[Saved data entries]
>>>>

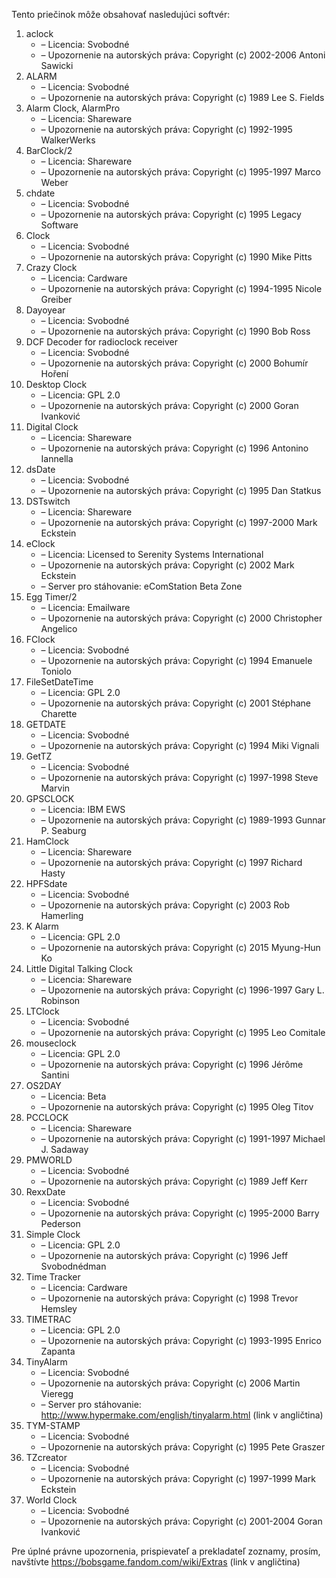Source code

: Tento priečinok môže obsahovať nasledujúci softvér:

1. aclock
   - – Licencia: Svobodné
   - – Upozornenie na autorských práva: Copyright (c) 2002-2006 Antoni Sawicki
2. ALARM
   - – Licencia: Svobodné
   - – Upozornenie na autorských práva: Copyright (c) 1989 Lee S. Fields
3. Alarm Clock, AlarmPro
   - – Licencia: Shareware
   - – Upozornenie na autorských práva: Copyright (c) 1992-1995 WalkerWerks
4. BarClock/2
   - – Licencia: Shareware
   - – Upozornenie na autorských práva: Copyright (c) 1995-1997 Marco Weber
5. chdate
   - – Licencia: Svobodné
   - – Upozornenie na autorských práva: Copyright (c) 1995 Legacy Software
6. Clock
   - – Licencia: Svobodné
   - – Upozornenie na autorských práva: Copyright (c) 1990 Mike Pitts
7. Crazy Clock
   - – Licencia: Cardware
   - – Upozornenie na autorských práva: Copyright (c) 1994-1995 Nicole Greiber
8. Dayoyear
   - – Licencia: Svobodné
   - – Upozornenie na autorských práva: Copyright (c) 1990 Bob Ross
9. DCF Decoder for radioclock receiver
   - – Licencia: Svobodné
   - – Upozornenie na autorských práva: Copyright (c) 2000 Bohumír Hoření
10. Desktop Clock
    - – Licencia: GPL 2.0
    - – Upozornenie na autorských práva: Copyright (c) 2000 Goran Ivanković
11. Digital Clock
    - – Licencia: Shareware
    - – Upozornenie na autorských práva: Copyright (c) 1996 Antonino Iannella
12. dsDate
    - – Licencia: Svobodné
    - – Upozornenie na autorských práva: Copyright (c) 1995 Dan Statkus
13. DSTswitch
    - – Licencia: Shareware
    - – Upozornenie na autorských práva: Copyright (c) 1997-2000 Mark Eckstein
14. eClock
    - – Licencia: Licensed to Serenity Systems International
    - – Upozornenie na autorských práva: Copyright (c) 2002 Mark Eckstein
    - – Server pro stáhovanie: eComStation Beta Zone
15. Egg Timer/2
    - – Licencia: Emailware
    - – Upozornenie na autorských práva: Copyright (c) 2000 Christopher Angelico
16. FClock
    - – Licencia: Svobodné
    - – Upozornenie na autorských práva: Copyright (c) 1994 Emanuele Toniolo
17. FileSetDateTime
    - – Licencia: GPL 2.0
    - – Upozornenie na autorských práva: Copyright (c) 2001 Stéphane Charette
18. GETDATE
    - – Licencia: Svobodné
    - – Upozornenie na autorských práva: Copyright (c) 1994 Miki Vignali
19. GetTZ
    - – Licencia: Svobodné
    - – Upozornenie na autorských práva: Copyright (c) 1997-1998 Steve Marvin
20. GPSCLOCK
    - – Licencia: IBM EWS
    - – Upozornenie na autorských práva: Copyright (c) 1989-1993 Gunnar P. Seaburg
21. HamClock
    - – Licencia: Shareware
    - – Upozornenie na autorských práva: Copyright (c) 1997 Richard Hasty
22. HPFSdate
    - – Licencia: Svobodné
    - – Upozornenie na autorských práva: Copyright (c) 2003 Rob Hamerling
23. K Alarm
    - – Licencia: GPL 2.0
    - – Upozornenie na autorských práva: Copyright (c) 2015 Myung-Hun Ko
24. Little Digital Talking Clock
    - – Licencia: Shareware
    - – Upozornenie na autorských práva: Copyright (c) 1996-1997 Gary L. Robinson
25. LTClock
    - – Licencia: Svobodné
    - – Upozornenie na autorských práva: Copyright (c) 1995 Leo Comitale
26. mouseclock
    - – Licencia: GPL 2.0
    - – Upozornenie na autorských práva: Copyright (c) 1996 Jérôme Santini
27. OS2DAY
    - – Licencia: Beta
    - – Upozornenie na autorských práva: Copyright (c) 1995 Oleg Titov
28. PCCLOCK
    - – Licencia: Shareware
    - – Upozornenie na autorských práva: Copyright (c) 1991-1997 Michael J. Sadaway
29. PMWORLD
    - – Licencia: Svobodné
    - – Upozornenie na autorských práva: Copyright (c) 1989 Jeff Kerr
30. RexxDate
    - – Licencia: Svobodné
    - – Upozornenie na autorských práva: Copyright (c) 1995-2000 Barry Pederson
31. Simple Clock
    - – Licencia: GPL 2.0
    - – Upozornenie na autorských práva: Copyright (c) 1996 Jeff Svobodnédman
32. Time Tracker
    - – Licencia: Cardware
    - – Upozornenie na autorských práva: Copyright (c) 1998 Trevor Hemsley
33. TIMETRAC
    - – Licencia: GPL 2.0
    - – Upozornenie na autorských práva: Copyright (c) 1993-1995 Enrico Zapanta
34. TinyAlarm
    - – Licencia: Svobodné
    - – Upozornenie na autorských práva: Copyright (c) 2006 Martin Vieregg
    - – Server pro stáhovanie: http://www.hypermake.com/english/tinyalarm.html (link v angličtina)
35. TYM-STAMP
    - – Licencia: Svobodné
    - – Upozornenie na autorských práva: Copyright (c) 1995 Pete Graszer
36. TZcreator
    - – Licencia: Svobodné
    - – Upozornenie na autorských práva: Copyright (c) 1997-1999 Mark Eckstein
37. World Clock
    - – Licencia: Svobodné
    - – Upozornenie na autorských práva: Copyright (c) 2001-2004 Goran Ivanković

Pre úplné právne upozornenia, prispievateľ a prekladateľ zoznamy, prosím, navštívte https://bobsgame.fandom.com/wiki/Extras (link v angličtina)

<<<<

## WHAT THE TASK ASKS
Return each line from the data where the string "Digital" can be found.

## ANSWER AREA
11. Digital Clock
24. Little Digital Talking Clock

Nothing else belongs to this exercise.